The goal of this project is to better understand the community structure and dynamics of the fish and crustaceans that live in shallow fringing habitats of the Rhode River.
Nearshore Communities of Fish and Crustaceans
Shallow nearshore zones provide refuge, food, and nursery grounds for small fish and crustaceans. The nearshore area, with its shallow depths and variable habitats, can play a vital role in the survival, nurturing and growth of its juvenile fish and crustacean inhabitants and are therefore a vital part of coastal ecosystems. Our research has shown that small fish, juvenile blue crabs and grass shrimp use the shallow depths as a refuge from larger predators, as nursery grounds for larval fish and small crustaceans and as a resource for food.
Sampling in the Rhode River
Since 1980, a long-term study of the community of fish and crustaceans in the nearshore zone of the Rhode River has been one of the major sampling components of the lab. The nearshore zone within the Rhode River is generally shallow, less than one meter, with low energy tidal flow. Astronomic tidal amplitude (tides caused by the moon) is about 0.5 meters with occasional wind-driven tidal fluctuation up to 2 meters. Annual seining surveys of the nearshore zone are conducted at different sites throughout the Rhode River. Each summer, surveys of the nearshore zone are conducted at 13 different sites throughout the Rhode River. Survey sites include the river mouth, small tributaries within the river, shorelines along the mainstem, and the headwaters of the river in Muddy Creek.

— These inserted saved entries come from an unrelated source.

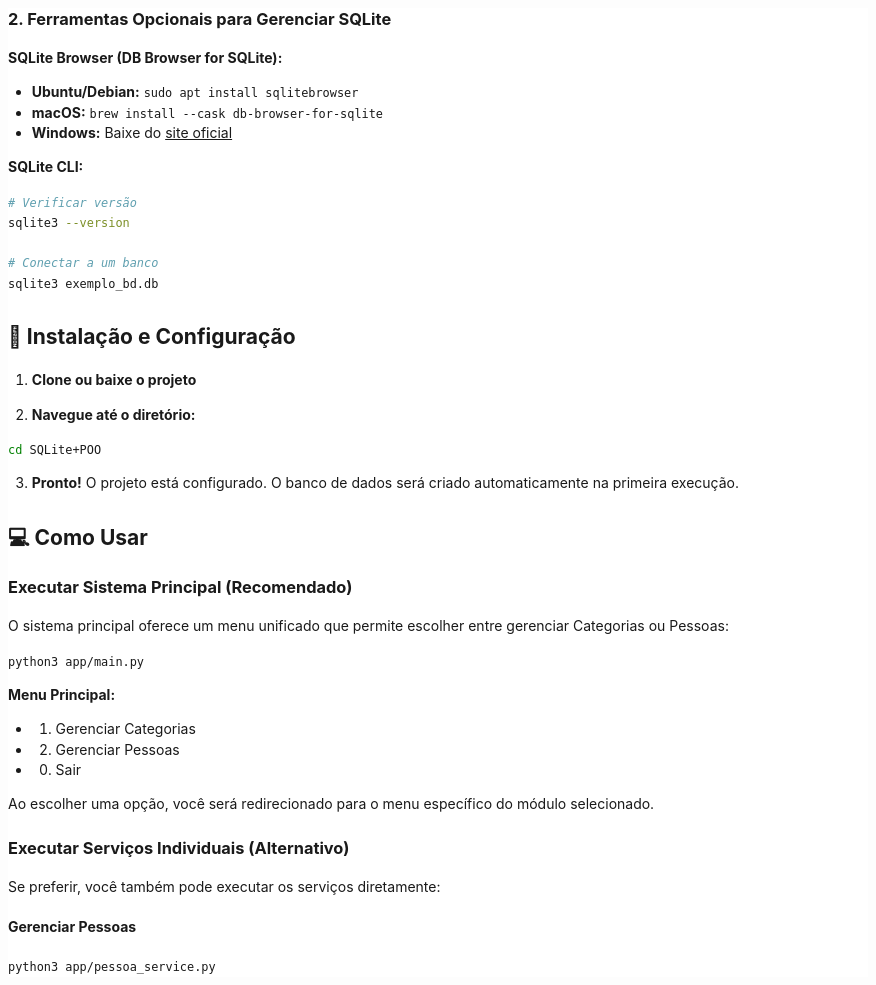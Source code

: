 ### 2. Ferramentas Opcionais para Gerenciar SQLite

**SQLite Browser (DB Browser for SQLite):**
- **Ubuntu/Debian:** `sudo apt install sqlitebrowser`
- **macOS:** `brew install --cask db-browser-for-sqlite`
- **Windows:** Baixe do [site oficial](https://sqlitebrowser.org/)

**SQLite CLI:**
```bash
# Verificar versão
sqlite3 --version

# Conectar a um banco
sqlite3 exemplo_bd.db
```

## 🚀 Instalação e Configuração

1. **Clone ou baixe o projeto**

2. **Navegue até o diretório:**
```bash
cd SQLite+POO
```

3. **Pronto!** O projeto está configurado. O banco de dados será criado automaticamente na primeira execução.

## 💻 Como Usar

### Executar Sistema Principal (Recomendado)

O sistema principal oferece um menu unificado que permite escolher entre gerenciar Categorias ou Pessoas:

```bash
python3 app/main.py
```

**Menu Principal:**
- 1. Gerenciar Categorias
- 2. Gerenciar Pessoas
- 0. Sair

Ao escolher uma opção, você será redirecionado para o menu específico do módulo selecionado.

### Executar Serviços Individuais (Alternativo)

Se preferir, você também pode executar os serviços diretamente:

#### Gerenciar Pessoas
```bash
python3 app/pessoa_service.py
```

Shoreline compositions vary and include sandy beach, coarse wood debris, emergent vegetation, marsh, and forested shoreline. The sediments within each seine site are also variable and may include mud, sand, marsh detritus, clay, or a mix of each. We use a 16-meter long seine net of 7 mm mesh for sampling. Each seine samples 33 meters of shoreline with one person stationed on the shoreline and one 10 meters from shore. Two adjacent seines are pulled at each of the 13 stations. All organisms that are caught in the net are identified, counted, and released unharmed back into the water. A subset of each species of organism is measured. By sampling the same areas annually, we can determine spatial and temporal changes in species composition, population size structure, and abundance.